[Source texts of formatted documents]:
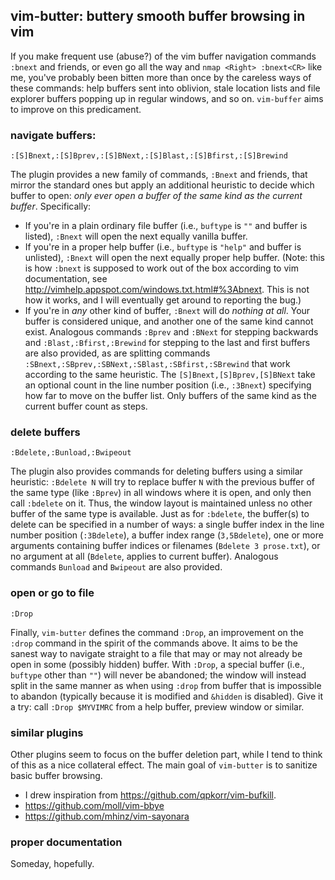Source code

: ## vim-butter: buttery smooth buffer browsing in vim

If you make frequent use (abuse?) of the vim buffer navigation commands
`:bnext` and friends, or even go all the way and `nmap <Right> :bnext<CR>` like
me, you've probably been bitten more than once by the careless ways of these
commands: help buffers sent into oblivion, stale location lists and file
explorer buffers popping up in regular windows, and so on. `vim-buffer` aims to
improve on this predicament.

### navigate buffers:
`:[S]Bnext,:[S]Bprev,:[S]BNext,:[S]Blast,:[S]Bfirst,:[S]Brewind`

The plugin provides a new family of commands, `:Bnext` and friends, that mirror
the standard ones but apply an additional heuristic to decide which buffer to
open: _only ever open a buffer of the same kind as the current buffer_.
Specifically:
* If you're in a plain ordinary file buffer (i.e., `buftype` is `""` and buffer
  is listed), `:Bnext` will open the next equally vanilla buffer.
* If you're in a proper help buffer (i.e., `buftype` is `"help"` and  buffer is
  unlisted), `:Bnext` will open the next equally proper help buffer. (Note:
  this is how `:bnext` is supposed to work out of the box according to vim
  documentation, see http://vimhelp.appspot.com/windows.txt.html#%3Abnext. This
  is not how it works, and I will eventually get around to reporting the bug.)
* If you're in _any_ other kind of buffer, `:Bnext` will do _nothing at all_.
  Your buffer is considered unique, and another one of the same kind cannot
  exist.
Analogous commands `:Bprev` and `:BNext` for stepping backwards and
`:Blast,:Bfirst,:Brewind` for stepping to the last and first buffers are also
provided, as are splitting commands
`:SBnext,:SBprev,:SBNext,:SBlast,:SBfirst,:SBrewind` that work according to the
same heuristic. The `[S]Bnext,[S]Bprev,[S]BNext` take an optional count in the
line number position (i.e., `:3Bnext`) specifying how far to move on the buffer
list. Only buffers of the same kind as the current buffer count as steps.

### delete buffers
`:Bdelete,:Bunload,:Bwipeout`

The plugin also provides commands for deleting buffers using a similar
heuristic: `:Bdelete N` will try to replace buffer `N` with the previous buffer
of the same type (like `:Bprev`) in all windows where it is open, and only then
call `:bdelete` on it. Thus, the window layout is maintained unless no other
buffer of the same type is available. Just as for `:bdelete`, the buffer(s) to
delete can be specified in a number of ways: a single buffer index in the line
number position (`:3Bdelete`), a buffer index range (`3,5Bdelete`), one or more
arguments containing buffer indices or filenames (`Bdelete 3 prose.txt`), or no
argument at all (`Bdelete`, applies to current buffer). Analogous commands
`Bunload` and `Bwipeout` are also provided.

### open or go to file
`:Drop`

Finally, `vim-butter` defines the command `:Drop`, an improvement on the
`:drop` command in the spirit of the commands above. It aims to be the sanest
way to navigate straight to a file that may or may not already be open in some
(possibly hidden) buffer. With `:Drop`, a special buffer (i.e., `buftype` other
than `""`) will never be abandoned; the window will instead split in the same
manner as when using `:drop` from buffer that is impossible to abandon
(typically because it is modified and `&hidden` is disabled). Give it a try:
call `:Drop $MYVIMRC` from a help buffer, preview window or similar.

### similar plugins

Other plugins seem to focus on the buffer deletion part, while I tend to think
of this as a nice collateral effect. The main goal of `vim-butter` is to
sanitize basic buffer browsing.

* I drew inspiration from https://github.com/qpkorr/vim-bufkill.
* https://github.com/moll/vim-bbye
* https://github.com/mhinz/vim-sayonara

### proper documentation

Someday, hopefully.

[Problem]:
Taking the entries above, write out exactly each line from the one holding "in the same" to the one holding "### similar plugins", both included, and stop there.

[Task response]:
than `""`) will never be abandoned; the window will instead split in the same
manner as when using `:drop` from buffer that is impossible to abandon
(typically because it is modified and `&hidden` is disabled). Give it a try:
call `:Drop $MYVIMRC` from a help buffer, preview window or similar.

### similar plugins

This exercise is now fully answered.